Karen Reyes est une fillette de dix ans qui aime les monstres. Elle vit à Chicago, dans les années 1960, et se perçoit elle-même comme un loup-garou. Sa voisine, Anka Silverberg, survivante du génocide des Juifs commis par les nazis pendant le Seconde Guerre mondiale, a été assassinée. Karen cherche alors à découvrir ce qui a pu arriver. C’est son enquête, dessinée dans d’épais carnets, que nous découvrons dans My Favorite Thing is Monsters de l’autrice américaine Emil Ferris.
L’ouvrage est conçu comme un journal intime, où le dessin possède une place prédominante, mais non exclusive. Le récit de la fillette reflète son imaginaire, né de la lecture de comic books et du visionnage de films d’horreur populaires, mais aussi l’ambiance de l’Amérique des Sixties. Nous y découvrons aussi bien sa vie que celle de la disparue, qui traversa l’Allemagne nazie.

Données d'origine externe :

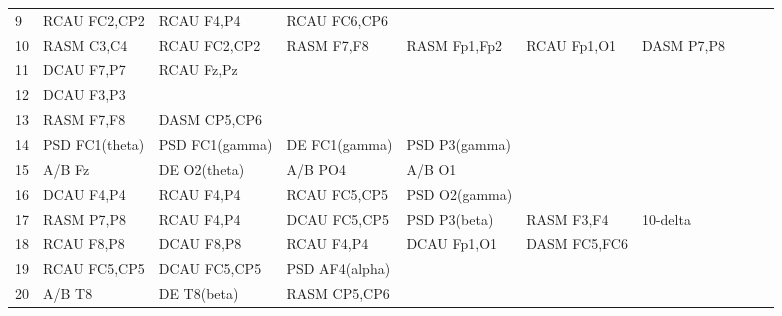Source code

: \begin{landscape}
\begin{table}[]
\begin{tabular}{l|llllllll}
9        & RCAU FC2,CP2   & RCAU F4,P4     & RCAU FC6,CP6   &                &                &                &                &                &               &              \\
10       & RASM C3,C4     & RCAU FC2,CP2   & RASM F7,F8     & RASM Fp1,Fp2   & RCAU Fp1,O1    & DASM P7,P8     &                &                &               &              \\
11       & DCAU F7,P7     & RCAU Fz,Pz     &                &                &                &                &                &                &               &              \\
12       & DCAU F3,P3     &                &                &                &                &                &                &                &               &              \\
13       & RASM F7,F8     & DASM CP5,CP6   &                &                &                &                &                &                &               &              \\
14       & PSD FC1(theta) & PSD FC1(gamma) & DE FC1(gamma)  & PSD P3(gamma)  &                &                &                &                &               &              \\
15       & A/B Fz         & DE O2(theta)   & A/B PO4        & A/B O1         &                &                &                &                &               &              \\
16       & DCAU F4,P4     & RCAU F4,P4     & RCAU FC5,CP5   & PSD O2(gamma)  &                &                &                &                &               &              \\
17       & RASM P7,P8     & RCAU F4,P4     & DCAU FC5,CP5   & PSD P3(beta)   & RASM F3,F4     & 10-delta       &                &                &               &              \\
18       & RCAU F8,P8     & DCAU F8,P8     & RCAU F4,P4     & DCAU Fp1,O1    & DASM FC5,FC6   &                &                &                &               &              \\
19       & RCAU FC5,CP5   & DCAU FC5,CP5   & PSD AF4(alpha) &                &                &                &                &                &               &              \\
20       & A/B T8         & DE T8(beta)    & RASM CP5,CP6   &                &                &                &                &                &               &              \\

\end{tabular}
\end{table}
\end{landscape}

My Favorite Thing is Monsters est le premier roman graphique d’Emil Ferris, mais quel livre ! Composé de deux tomes pour un total de presque 800 pages, il suffit de le feuilleter pour se rendre compte qu’il recèle un monde unique. Certains, aux États-Unis, y voient même une réinvention du Graphic Novel. Il est vrai que l’ampleur de l’œuvre, la personnalité de son graphisme et la multitude des références impressionnent.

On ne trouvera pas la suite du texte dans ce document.